With the game and quite possibly the season slipping away, Boise State basketball coach Greg Graham decided to put his best player on the floor.

Good move, coach.

Guard Coby Karl, benched earlier in the game for poor play and miserable turnovers, salvaged his night, the game and maybe even the Broncos' season with a virtuoso performance in the final two minutes.

In the final 2:07 of the the 68-65 victory against San Jose State on Thursday night, Karl scored his team's final nine points, had a key steal, a pivotal rebound and blocked the Spartans' final 3-point attempt to prevent overtime.

It's not much of a stretch to say he single-handedly lifted the Boise State from near-defeat.

Better still for the Broncos, Thursday night might have been the beginning of a new Karl Era at Boise State. The 6-foot-4 junior did what great players do — deliver with the game on the line, no matter how poorly they've played until that point.

Karl played so badly that Graham benched him despite the fact that Karl leads the team in points, rebounds and assists.

And no one really blamed Graham for sitting Karl down.

"He had every right to be disgruntled," Karl said. "He sent a message when he took me out at the four-minute mark."

It would have been hard for Graham not to sit Karl down after six god-awful turnovers. Witness the ill-fated behind-the-back pass he attempted to a wide-open Eric Lane. It resulted in a backcourt violation, one of the Broncos' season-high 23 turnovers.

Karl's final turnover came with 5:22 left and led to a San Jose State transition basket that knotted the game at 57-57. Soon after, Karl took his seat on the bench, just a few rows from where his dad, NBA coach George Karl, was sitting.

But as bad as Karl was on the floor, the Broncos were even worse when their leader was off it.

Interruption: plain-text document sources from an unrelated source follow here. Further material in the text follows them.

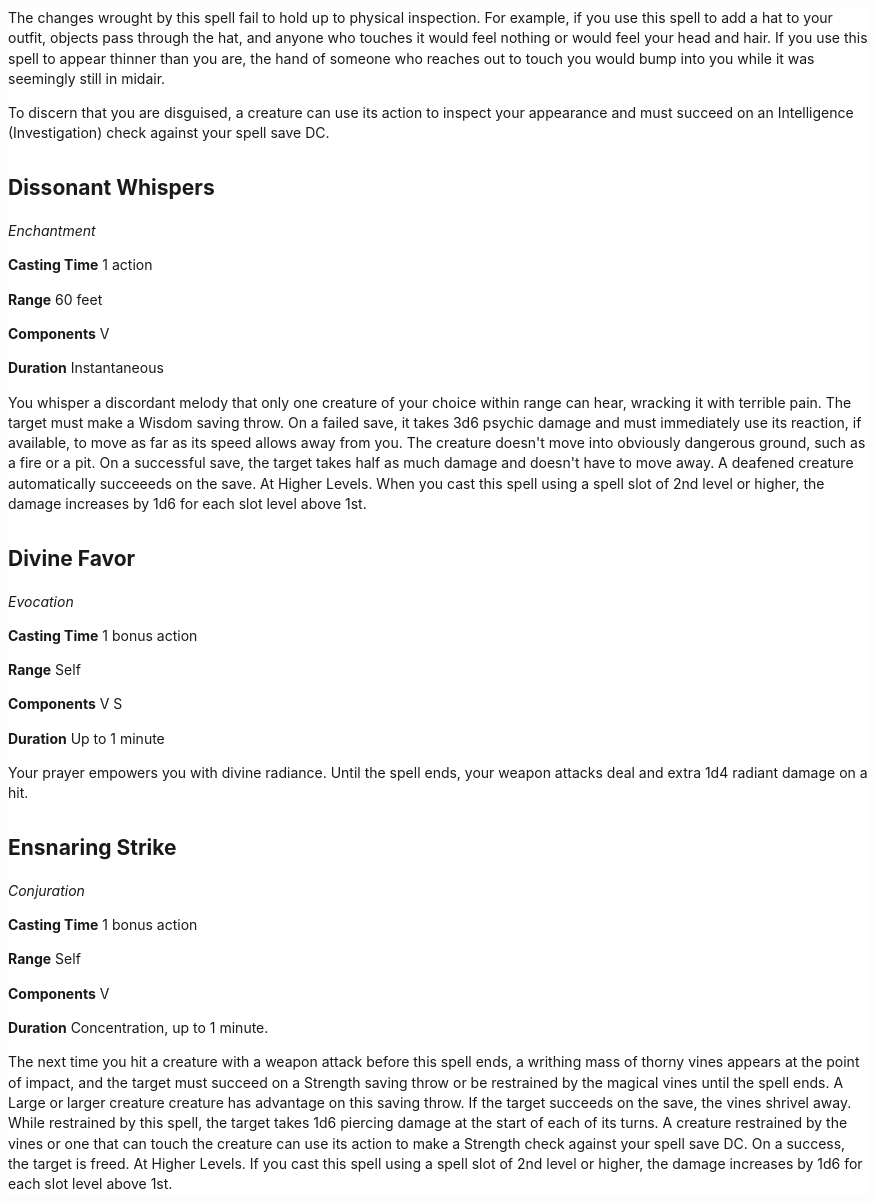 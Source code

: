   The changes wrought by this spell fail to hold up to physical inspection. For example, if you use this spell to add a hat to your outfit, objects pass through the hat, and anyone who touches it would feel nothing or would feel your head and hair. If you use this spell to appear thinner than you are, the hand of someone who reaches out to touch you would bump into you while it was seemingly still in midair.

  To discern that you are disguised, a creature can use its action to inspect your appearance and must succeed on an Intelligence (Investigation) check against your spell save DC.

## Dissonant Whispers

_Enchantment_

__Casting Time__ 1 action

__Range__ 60 feet

__Components__ V 

__Duration__ Instantaneous

You whisper a discordant melody that only one creature of your choice within range can hear, wracking it with terrible pain. The target must make a Wisdom saving throw. On a failed save, it takes 3d6 psychic damage and must immediately use its reaction, if available, to move as far as its speed allows away from you. The creature doesn't move into obviously dangerous ground, such as a fire or a pit. On a successful save, the target takes half as much damage and doesn't have to move away. A deafened creature automatically succeeeds on the save.
At Higher Levels. When you cast this spell using a spell slot of 2nd level or higher, the damage increases by 1d6 for each slot level above 1st.

## Divine Favor

_Evocation_

__Casting Time__ 1 bonus action

__Range__ Self

__Components__ V S 

__Duration__ Up to 1 minute

Your prayer empowers you with divine radiance. Until the spell ends, your weapon attacks deal and extra 1d4 radiant damage on a hit.

## Ensnaring Strike

_Conjuration_

__Casting Time__ 1 bonus action

__Range__ Self

__Components__ V 

__Duration__ Concentration, up to 1 minute.

The next time you hit a creature with a weapon attack before this spell ends, a writhing mass of thorny vines appears at the point of impact, and the target must succeed on a Strength saving throw or be restrained by the magical vines until the spell ends. A Large or larger creature creature has advantage on this saving throw. If the target succeeds on the save, the vines shrivel away.
While restrained by this spell, the target takes 1d6 piercing damage at the start of each of its turns. A creature restrained by the vines or one that can touch the creature can use its action to make a Strength check against your spell save DC. On a success, the target is freed.
At Higher Levels. If you cast this spell using a spell slot of 2nd level or higher, the damage increases by 1d6 for each slot level above 1st.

By the time Karl re-entered, with 2:30 remaining, the Broncos trailed 63-59 and all looked lost.

"As you watch us down those last couple of minutes, we had trouble getting organized. He was off, but he understands the plays that need to be made and getting to the basket," Graham said of his decision to put Karl back in the game. "The other guys feel more confident with him on the floor."

Karl wasted little time asserting himself. He drove to the basket, scored and was fouled. His free throw made it 63-62 SJSU. On the Broncos' next offensive possession, Karl drew a foul and knocked down both shots, giving BSU a 64-63 lead. After a San Jose State basket and a missed shot by Karl, he stole a ball, was fouled and knocked down both free throws, giving BSU a 66-65 lead.

On the next possession, he corralled a rebound and then sank two more free throws. He finished the night 11-of-11 from the free-throw line and filled out his stat line nicely — 20 points, five rebounds, three assists, three steals and two blocks, including one on the final play of the game when Karl tipped Carl Spencer's 3-point attempt. It fell harmlessly short.

"That's what good players do. They take charge and learn and get better," Graham said. "They persevere and that's a tough thing."

Correction: That's what great players do.

Good players bounce back the next night. They light up the next opponent.

Great players do it the same night. They make you forget about their struggles and remember the end. Remember only that they came through and delivered.

Karl isn't a great player — not yet anyway. He turns the ball over way too much for a point guard and hasn't yet learned to dominate over a full 40 minutes.

But Karl proved Thursday night that greatness is within his reach.